In the months since the global outbreak of Covid-19, more people have become familiar with remote working arrangements. And while there are considerable benefits to working from home, we have to overcome several challenges.
Many remote workers see this as a chance to kill two birds with one stone. They can carry out long-desired home improvements in the name of setting up an ideal office space. You get to upgrade your home while addressing work-related issues, through ergonomic furniture or a new monitor, for instance.
Yet backaches and eyestrain are only some of the problems associated with remote work. These concerns have been raised even before the pandemic. It might seem unlikely, but can your renovations somehow address the decreased quality of social interactions? Or the risk that working from home will lead to career stagnation?
Clear out the background
In a traditional office, people are expected to follow a dress code. Companies will fall on different lengths of the spectrum from casual to formal, but few workplaces allow workers to come in wearing shorts and flip-flops.
We tell ourselves not to judge others by looks alone, but instinctively, we know that appearances matter. If you want to be taken seriously, you dress respectably. It makes you feel more confident, and it changes the way people perceive you.
That still applies when you work from home. On a video call, you don’t wear your PJs, even if you could do so. At least not if you want to impress your boss.
And it extends to your surroundings. Don’t resort to virtual backgrounds to cover up the mess in your work area. Take the time to clear out the clutter and distracting visuals as you set up a professional home office.
Establish house rules with your family or roommates. While some teams appreciate the occasional glimpse into your personal life, it’s best to err on the side of professionalism. Your kid might make an unavoidable cameo now and then, but if they are constantly seen running around, they can distract everyone. People might wonder how productive you can be offscreen.
It’s not just about what people see on your virtual meetings. It’s how organized, efficient, and confident you’ll feel when you’re in an environment designed to be conducive to your work.
Improve lighting and sound
One of the biggest challenges to effectively working on a remote basis is centered on communication. When you’re on a video call with someone, they can hear your voice and see your face. But they miss out on some nonverbal cues, such as posture, gestures, and body language.
And that’s the best-case scenario. On a video conference, everybody’s share of on-screen real estate is shrunk into fractions of a display. Phone calls lose the visual element completely. Chats and emails do away with the human voice.
Anyone who’s strategically placed LED bollard lights in their garden knows that good lighting can make a world of difference. The outdoors can be equally as enjoyable by night as they are during the day. Don’t let your home office languish in poorly illuminated conditions.

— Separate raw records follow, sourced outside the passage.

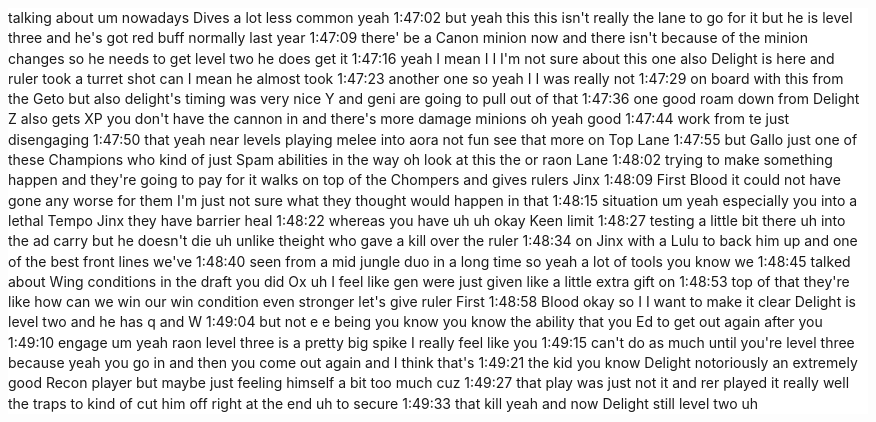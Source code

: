 talking about um nowadays Dives a lot less common yeah
1:47:02
but yeah this this isn't really the lane to go for it but he is level three and he's got red buff normally last year
1:47:09
there' be a Canon minion now and there isn't because of the minion changes so he needs to get level two he does get it
1:47:16
yeah I mean I I I'm not sure about this one also Delight is here and ruler took a turret shot can I mean he almost took
1:47:23
another one so yeah I I was really not
1:47:29
on board with this from the Geto but also delight's timing was very nice Y and geni are going to pull out of that
1:47:36
one good roam down from Delight Z also gets XP you don't have the cannon in and there's more damage minions oh yeah good
1:47:44
work from te just disengaging
1:47:50
that yeah near levels playing melee into aora not fun see that more on Top Lane
1:47:55
but Gallo just one of these Champions who kind of just Spam abilities in the way oh look at this the or raon Lane
1:48:02
trying to make something happen and they're going to pay for it walks on top of the Chompers and gives rulers Jinx
1:48:09
First Blood it could not have gone any worse for them I'm just not sure what they thought would happen in that
1:48:15
situation um yeah especially you into a lethal Tempo Jinx they have barrier heal
1:48:22
whereas you have uh uh okay Keen limit
1:48:27
testing a little bit there uh into the ad carry but he doesn't die uh unlike theight who gave a kill over the ruler
1:48:34
on Jinx with a Lulu to back him up and one of the best front lines we've
1:48:40
seen from a mid jungle duo in a long time so yeah a lot of tools you know we
1:48:45
talked about Wing conditions in the draft you did Ox uh I feel like gen were just given like a little extra gift on
1:48:53
top of that they're like how can we win our win condition even stronger let's give ruler First
1:48:58
Blood okay so I I want to make it clear Delight is level two and he has q and W
1:49:04
but not e e being you know you know the ability that you Ed to get out again after you
1:49:10
engage um yeah raon level three is a pretty big spike I really feel like you
1:49:15
can't do as much until you're level three because yeah you go in and then you come out again and I think that's
1:49:21
the kid you know Delight notoriously an extremely good Recon player but maybe just feeling himself a bit too much cuz
1:49:27
that play was just not it and rer played it really well the traps to kind of cut him off right at the end uh to secure
1:49:33
that kill yeah and now Delight still level two uh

Learn from professional video producers about how you can look and sound better on a call. Many vloggers use a ring light or softbox to appear more engaging in their videos. They also use noise-canceling external microphones instead of relying on the default audio device on their computers.
Optimize your settings
The quality and settings of your connection can be another limiting factor when it comes to effective communication. Sometimes, simply moving closer to the router can make a world of difference.
You also want to minimize obstructions and sources of interference. It doesn’t help your cause if a nearby microwave causes you to lose connection or glitch over on video calls. Consider changing your layout to optimize the connection in your workspace.
Remember that when you’re streaming video, your device is essentially capturing and transmitting around 30 pictures of you each second. That requires a fair amount of processing power and bandwidth. Your colleagues might not see what other apps or tabs you’ve opened, but they will certainly feel it when those programs start competing for your system resources.
Finally, don’t forget to share these tips and best practices with the rest of your team. Virtual communication might never really replace face-to-face interactions. But if changing things around the home office can come closer to approximating those, you can help offset many of the associated challenges.